Sundance 2008

Sundance Roundup: The Best of 2008

EW critic Owen Gleiberman rounds up the movies he warmed up to after 10 days in the snow watching indie movies at the Park City, Utah, festival

SUNSHINE CLEANING Amy Adams (pictured) and Emily Blunt star in this Sundance winner as sisters tidying up homes of the recently deceased ''and finding a…
SUNSHINE CLEANING Amy Adams (pictured) and Emily Blunt star in this Sundance winner as sisters tidying up homes of the recently deceased ''and finding a screwy purpose in it''

EW's best of Sundance 2008

There was no megalith of a crowd-pleaser like Little Miss Sunshine. There was no Once — the sort of tiny gem that rises up out of nowhere to enchant a community of hearts and minds. And yet, for all the absence of a defining center, there was much — so much — to see. Riding around on the shuttle buses that never quite seemed to arrive on time, I wove my way through the journalists, the publicists, the executives, the bloggers, the freeloaders, the celebrities in their fuzzy cute hats (is it just me, or is it now getting harder to tell the ordinary great-looking people from the special great-looking people?). And I thought, This has become the state of independent film — a jubilant controlled chaos, sprawling all over the map of money and taste. At the 2008 Sundance Film Festival, the lack of a center was the center.

On my first day, I saw Roman Polanski: Wanted and Desired, and I knew I was off to a good start. We all think we know what happened when the fabled film director skipped the country in 1978 as he was about to face sentencing for the crime of ''unlawful sexual intercourse'' with a 13-year-old girl. But Marina Zenovich's startling exposé makes you realize you don't know the half of it. By revealing how a media feeding frenzy shaped the case, oozing into the wheels of justice, the film depicts a legal system warped by the celebrity culture it was trying to rein in. Polanski, that charming creep-genius, emerges as guilty as sin — and a victim. It's that duality that makes Wanted and Desired a film of rare fascination and power.

On the subject of kinky outlaws, Choke, adapted from the Chuck Palahniuk novel, is a satirical-psychotic comedy of sexual addiction, and it's a dirty-minded blast. Adapted and directed by Clark Gregg, it comes at you in rude, fast, horndog snippets, popping you right into the fantasies of its scurrilous hero, Victor (Sam Rockwell), a sleazeball who attends Sex Addicts Anonymous meetings mostly so he can pick up the inevitable tramp-of-the-week. This may be the role that clinches stardom for Rockwell, who is boyish and moonstruck, with a dazed reptilian stare; as his mother, Anjelica Huston is grandly insane. Choke is a zany, synthetic movie, but it creates a world you enter like a neurotic playground. The result is an indelibly warped cartoon of lust and despair.

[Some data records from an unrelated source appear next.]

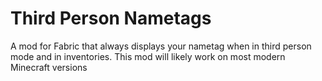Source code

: # Third Person Nametags

A mod for Fabric that always displays your nametag when in third person mode and in inventories. This mod will likely work on most modern Minecraft versions
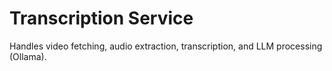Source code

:# Transcription Service

Handles video fetching, audio extraction, transcription, and LLM processing (Ollama).
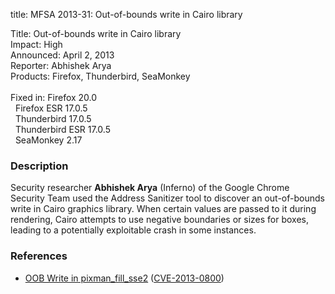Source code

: title: MFSA 2013-31: Out-of-bounds write in Cairo library

<p>
<span class="label">Title:</span>      Out-of-bounds write in Cairo library<br/>
<span class="label">Impact:</span>     High<br/>
<span class="label">Announced:</span>  April 2, 2013<br/>
<span class="label">Reporter:</span>   Abhishek Arya<br/>
<span class="label">Products:</span>   Firefox, Thunderbird, SeaMonkey<br/>
<br/>
<span class="label">Fixed in:</span>   Firefox 20.0<br/>
<span class="label">&#160;</span>      Firefox ESR 17.0.5<br/>
<span class="label">&#160;</span>      Thunderbird 17.0.5<br/>
<span class="label">&#160;</span>      Thunderbird ESR 17.0.5<br/>
<span class="label">&#160;</span>      SeaMonkey 2.17<br/>
</p>


<h3>Description</h3>

<p>Security researcher <strong>Abhishek Arya</strong> (Inferno) of the Google
Chrome Security Team used the Address Sanitizer tool to discover an out-of-bounds write in Cairo graphics library. When certain values are passed to it during rendering, Cairo attempts to use negative boundaries or sizes for boxes, leading to a potentially exploitable crash in some instances.
</p>


<h3>References</h3>

<ul>
  <li><a href="https://bugzilla.mozilla.org/show_bug.cgi?id=825721">
      OOB Write in pixman_fill_sse2</a> (<a href="http://cve.mitre.org/cgi-bin/cvename.cgi?name=CVE-2013-0800" class="ex-ref">CVE-2013-0800</a>)</li>
</ul>



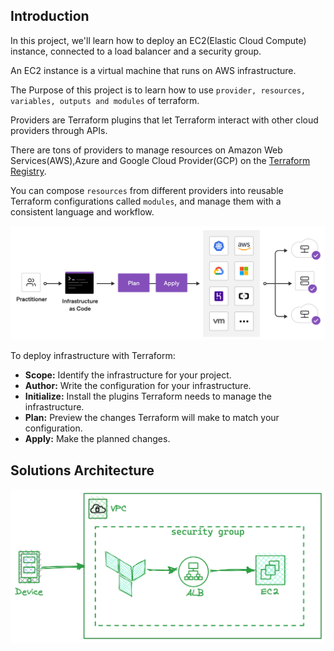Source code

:## Introduction

In this project, we'll learn how to deploy an EC2(Elastic Cloud Compute) instance, connected  to a load balancer and a security group.

An EC2 instance is a virtual machine that runs on AWS infrastructure.

The Purpose of this project is to learn how to use `provider, resources, variables, outputs and modules` of terraform.

Providers are Terraform plugins that let Terraform interact with other cloud providers through APIs.

There are tons of providers to manage resources on Amazon Web Services(AWS),Azure and Google Cloud Provider(GCP) on the [Terraform Registry](https://registry.terraform.io/browse/providers?product_intent=terraform).

You can compose `resources` from different providers into reusable Terraform configurations called `modules`, and manage them with a consistent language and workflow.

![alt text](../../assets/terraform.png)

To deploy infrastructure with Terraform:

- **Scope:** Identify the infrastructure for your project.
- **Author:** Write the configuration for your infrastructure.
- **Initialize:** Install the plugins Terraform needs to manage the infrastructure.
- **Plan:** Preview the changes Terraform will make to match your configuration.
- **Apply:** Make the planned changes.


## Solutions Architecture 

![alt text](../../assets/tf_intro.png)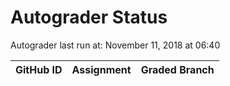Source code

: # Autograder Status
Autograder last run at: November 11, 2018 at 06:40

| GitHub ID | Assignment | Graded Branch |
|-----------|------------|---------------|

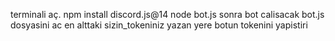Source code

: terminali aç.
npm install discord.js@14
node bot.js
sonra bot calisacak
bot.js dosyasini ac en alttaki sizin_tokeniniz yazan yere botun tokenini yapistiri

A great deal of media chatter promised that this year's festival was going to offer a relief from the ''dark'' ingrown dramas of years past. This time, there would be fun movies — comedies, dammit! It turned out to be true, yet What Just Happened?, a Hollywood satire that finds Barry Levinson returning to the gently merciless, bombs-away mode of Wag the Dog, couldn't even find a distributor. (One rumor was that it hit them too close to home.) The irony is that the crushing of art by commerce is something the movie takes blithely for granted. The hero is a powerful producer, played by Robert De Niro, but he's little more than an errand boy, a giant cog nudging the cogs below him. The movie rambles on a bit, yet it has priceless laugh-out-loud lines, and it's held together by De Niro, who musters a nagging warmth beneath his grumbly facade. I also laughed at, and was enchanted by, The Great Buck Howard, which gives John Malkovich the showcase he deserves. His Buck Howard, a fictionalized version of the Amazing Kreskin, is a former superstar of ''mentalism,'' now a relic of the early '70s. It's a movie in love with kitsch, with the backwaters of showbiz, with genuine magic.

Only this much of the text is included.